Okay, here’s the other thing.  At some point, because Bratt’s character won’t let his son quit football, his son runs away and there’s all this drama because they don’t know where he is and they call the cops and everything.  And then the daughter comes over to her dad and says “I can’t tell you where he is, but I got a text message from him and I know where he is and he’s safe.” AND THEN BRATT’S CHARACTER HUGS HER.

It’s like the biggest what the fuck moment in TV history.
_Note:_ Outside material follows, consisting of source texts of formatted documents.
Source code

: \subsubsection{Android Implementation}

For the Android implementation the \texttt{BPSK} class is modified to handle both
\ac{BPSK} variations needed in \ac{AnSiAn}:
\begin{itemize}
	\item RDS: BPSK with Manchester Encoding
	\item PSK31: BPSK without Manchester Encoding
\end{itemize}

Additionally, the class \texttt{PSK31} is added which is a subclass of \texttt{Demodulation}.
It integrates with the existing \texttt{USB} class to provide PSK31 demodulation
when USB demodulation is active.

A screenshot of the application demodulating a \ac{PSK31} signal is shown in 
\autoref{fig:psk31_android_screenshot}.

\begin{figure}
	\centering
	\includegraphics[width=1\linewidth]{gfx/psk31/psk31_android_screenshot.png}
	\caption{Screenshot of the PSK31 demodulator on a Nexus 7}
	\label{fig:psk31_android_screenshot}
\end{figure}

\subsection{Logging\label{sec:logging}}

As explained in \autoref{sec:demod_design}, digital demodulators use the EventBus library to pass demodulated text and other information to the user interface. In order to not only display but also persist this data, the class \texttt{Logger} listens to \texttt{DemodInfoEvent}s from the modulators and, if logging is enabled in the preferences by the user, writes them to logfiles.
Hello, Hollywood, here in real life, if your son has run away and you’re frantically searching for him and calling in the cops and worried sick and your daughter says she knows where he is but she’s not going to tell you but he’s safe?

There’s no scenerio in which you would gratefully hug her.

When a child takes over like that–being the parent in the house–it’s fucked up.

I’m not sure you get that you’re not writing the daughter as “the good kid.”  You’re writing her as extremely fucked up.  If she’s the fucked up parent in the house, you have to play Bratt’s character a whole lot different.  You’re going to have to let him be the unstable, insecure, uncertain abuser who would be the catalyst for that kind of family dynamic.

And, as such, you need to show, at the least, that you understand that there’s something fucked up and creepy about the dynamic between him and the daughter.

It can be done, on a better television show and I believe Bratt’s a good enough actor to pull it off, but I don’t believe this is a good enough show to give him that meat to chew on.